Per the DOJ’s press release, despite no longer being a U.S. citizen, Ver was still legally obligated to report certain distributions, such as dividends from his U.S.-based corporations, MemoryDealers and Agilestar, to the IRS and pay the corresponding taxes. However, the indictment claims that Ver concealed from his accountant the fact that he had received and sold the companies’ bitcoins in 2017. As a result, the DOJ claims, his individual income tax return for that year did not report any gain or pay any tax related to the distribution of the bitcoins.

The total alleged loss to the IRS resulting from Ver’s actions is estimated to be at least $48 million.

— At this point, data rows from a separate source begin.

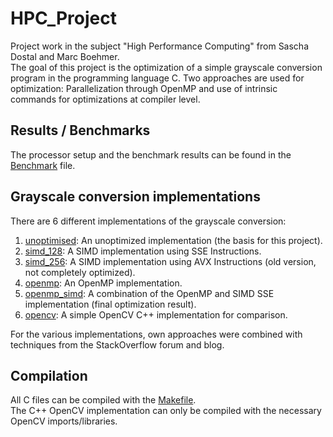 # HPC_Project

Project work in the subject "High Performance Computing" from Sascha Dostal and Marc Boehmer.  
The goal of this project is the optimization of a simple grayscale conversion program in the programming language C.
Two approaches are used for optimization: 
Parallelization through OpenMP and use of intrinsic commands for optimizations at compiler level. 

## Results / Benchmarks

The processor setup and the benchmark results can be found in the [Benchmark](./Benchmarks.md) file.  

## Grayscale conversion implementations

There are 6 different implementations of the grayscale conversion:

1. [unoptimised](./unoptimized.c): An unoptimized implementation (the basis for this project).  
2. [simd_128](./simd_128.c): A SIMD implementation using SSE Instructions.  
3. [simd_256](./simd_256.c): A SIMD implementation using AVX Instructions (old version, not completely optimized).  
4. [openmp](./openmp.c): An OpenMP implementation.  
5. [openmp_simd](./openmp_simd.c): A combination of the OpenMP and SIMD SSE implementation (final optimization result).  
6. [opencv](./opencv.cpp): A simple OpenCV C++ implementation for comparison.

For the various implementations, own approaches were combined with techniques from the StackOverflow forum and blog.

## Compilation

All C files can be compiled with the [Makefile](./Makefile).  
The C++ OpenCV implementation can only be compiled with the necessary OpenCV imports/libraries.  
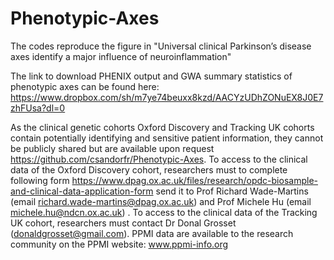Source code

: # Phenotypic-Axes
The codes reproduce the figure in "Universal clinical Parkinson’s disease axes identify  a major influence of neuroinflammation"

The link to download PHENIX output and GWA summary statistics of phenotypic axes can be found here: https://www.dropbox.com/sh/m7ye74beuxx8kzd/AACYzUDhZONuEX8J0E7zhFUsa?dl=0

As the clinical genetic cohorts Oxford Discovery and Tracking UK cohorts contain potentially identifying and sensitive patient information, they cannot be publicly shared but are available upon request https://github.com/csandorfr/Phenotypic-Axes.
To access to the clinical data of the Oxford Discovery cohort, researchers must to complete following form https://www.dpag.ox.ac.uk/files/research/opdc-biosample-and-clinical-data-application-form send it to Prof Richard Wade-Martins (email richard.wade-martins@dpag.ox.ac.uk) and Prof Michele Hu (email michele.hu@ndcn.ox.ac.uk) . To access to the clinical data of the Tracking UK cohort, researchers must contact Dr Donal Grosset (donaldgrosset@gmail.com). PPMI data are available to the research community on the PPMI website: www.ppmi-info.org 
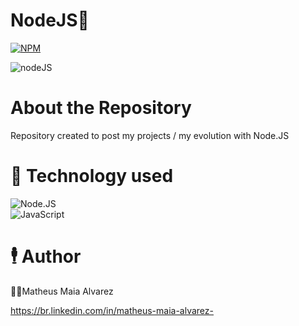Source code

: # NodeJS:open_file_folder:  

[![NPM](https://img.shields.io/npm/l/react)](https://github.com/MatheusAlvarez/NodeJS/blob/main/LICENSE)

![nodeJS](https://logospng.org/wp-content/uploads/node-js.png)

# About the Repository
   Repository created to post my projects / my evolution with Node.JS

# 📌 Technology used
   ![Node.JS](https://img.shields.io/badge/-Node.JS-0D1117?style=for-the-badge&logo=node.js&labelColor=0D1117&textColor=0D1117)&nbsp;<br/>
   ![JavaScript](https://img.shields.io/badge/-JavaScript-0D1117?style=for-the-badge&logo=javascript&labelColor=0D1117&textColor=0D1117)&nbsp;<br/>

# 🕴️ Author
   👨‍💻Matheus Maia Alvarez

https://br.linkedin.com/in/matheus-maia-alvarez-



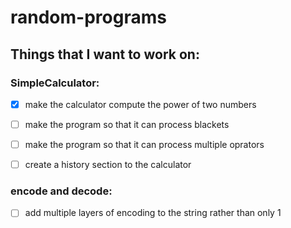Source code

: # random-programs

## Things that I want to work on:
### SimpleCalculator:
- [x] make the calculator compute the power of two numbers
- [ ] make the program so that it can process blackets
- [ ] make the program so that it can process multiple oprators
- [ ] create a history section to the calculator


### encode and decode:
- [ ] add multiple layers of encoding to the string rather than only 1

The announcement of the indictment was made by Acting Deputy Assistant Attorney General Stuart M. Goldberg of the Justice Department’s Tax Division and U.S. Attorney Martin Estrada for the Central District of California. The case is being investigated by the IRS Criminal Investigation’s cybercrimes unit, with prosecution being handled by Assistant Chief Matthew J. Kluge and Trial Attorney Peter J. Anthony of the Justice Department’s Tax Division, along with Assistant U.S. Attorney James. C. Hughes for the Central District of California.

It is important to note that an indictment is merely an allegation, and all defendants are presumed innocent until proven guilty beyond a reasonable doubt in a court of law. The case against Roger Ver is ongoing, and the outcome will be determined through the legal process.